Does that strike you as the right—and I would welcome anyone,
but since Mr. Lundgren was talking, does that strike you as the
right description of where we sit today?
Mr. LUNDGREN. I mean, obviously, there is a lot of uncertainty.
I mean, exactly how certain it is for different institutions. But all
around for the banking sector as a whole in the U.S., both in the
U.S. and abroad, obviously nobody knows how the situation is. And
that is something that you have to make clear.
Restore confidence and restore capital base. That is a necessity,
either by Government or by private capital, if possible.
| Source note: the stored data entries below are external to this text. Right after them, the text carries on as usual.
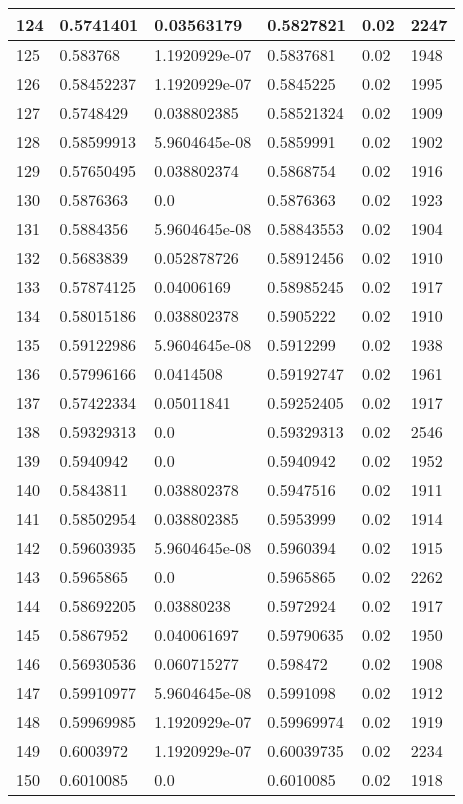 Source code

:\begin{longtable}{|l|l|l|l|l|l|}
124 & 0.5741401 & 0.03563179 & 0.5827821 & 0.02 & 2247 \\ \hline 
125 & 0.583768 & 1.1920929e-07 & 0.5837681 & 0.02 & 1948 \\ \hline 
126 & 0.58452237 & 1.1920929e-07 & 0.5845225 & 0.02 & 1995 \\ \hline 
127 & 0.5748429 & 0.038802385 & 0.58521324 & 0.02 & 1909 \\ \hline 
128 & 0.58599913 & 5.9604645e-08 & 0.5859991 & 0.02 & 1902 \\ \hline 
129 & 0.57650495 & 0.038802374 & 0.5868754 & 0.02 & 1916 \\ \hline 
130 & 0.5876363 & 0.0 & 0.5876363 & 0.02 & 1923 \\ \hline 
131 & 0.5884356 & 5.9604645e-08 & 0.58843553 & 0.02 & 1904 \\ \hline 
132 & 0.5683839 & 0.052878726 & 0.58912456 & 0.02 & 1910 \\ \hline 
133 & 0.57874125 & 0.04006169 & 0.58985245 & 0.02 & 1917 \\ \hline 
134 & 0.58015186 & 0.038802378 & 0.5905222 & 0.02 & 1910 \\ \hline 
135 & 0.59122986 & 5.9604645e-08 & 0.5912299 & 0.02 & 1938 \\ \hline 
136 & 0.57996166 & 0.0414508 & 0.59192747 & 0.02 & 1961 \\ \hline 
137 & 0.57422334 & 0.05011841 & 0.59252405 & 0.02 & 1917 \\ \hline 
138 & 0.59329313 & 0.0 & 0.59329313 & 0.02 & 2546 \\ \hline 
139 & 0.5940942 & 0.0 & 0.5940942 & 0.02 & 1952 \\ \hline 
140 & 0.5843811 & 0.038802378 & 0.5947516 & 0.02 & 1911 \\ \hline 
141 & 0.58502954 & 0.038802385 & 0.5953999 & 0.02 & 1914 \\ \hline 
142 & 0.59603935 & 5.9604645e-08 & 0.5960394 & 0.02 & 1915 \\ \hline 
143 & 0.5965865 & 0.0 & 0.5965865 & 0.02 & 2262 \\ \hline 
144 & 0.58692205 & 0.03880238 & 0.5972924 & 0.02 & 1917 \\ \hline 
145 & 0.5867952 & 0.040061697 & 0.59790635 & 0.02 & 1950 \\ \hline 
146 & 0.56930536 & 0.060715277 & 0.598472 & 0.02 & 1908 \\ \hline 
147 & 0.59910977 & 5.9604645e-08 & 0.5991098 & 0.02 & 1912 \\ \hline 
148 & 0.59969985 & 1.1920929e-07 & 0.59969974 & 0.02 & 1919 \\ \hline 
149 & 0.6003972 & 1.1920929e-07 & 0.60039735 & 0.02 & 2234 \\ \hline 
150 & 0.6010085 & 0.0 & 0.6010085 & 0.02 & 1918 \\ \hline 
\end{longtable}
Mr. SILVERS. Now you can’t have a living bank without an adequate capital base, can you?
Mr. LUNDGREN. No, no. I agree with you, and then perhaps government has to inject that capital, and then as I said, I think that
for the taxpayers’ sake—and being a market conservative—working
with market economy, you should also have the ownership.
Mr. SILVERS. Radical notion.
The CHAIRMAN. Thank you.
Superintendent Neiman.
Mr. NEIMAN. I am interested in your views, based on lessons
learned as well as your current thinking, on how to structure these
asset purchases by the Government of these toxic assets in a way
to best protect the taxpayers. Are there other means, both in terms
of valuing the assets or structuring, so that government is not paying all cash up front, giving it a right to recover a part of the losses
suffered based on a later disposition of those assets?
I would be interested in your thoughts, starting with David
Cooke.
Mr. COOKE. If you are providing assistance to a bank, then, yes,
I think you should have some protection. If you are going to basically help them out with the assets and it turns out things turn
out better, the Government should have something.
That potential drain, though, it is going to discourage investors.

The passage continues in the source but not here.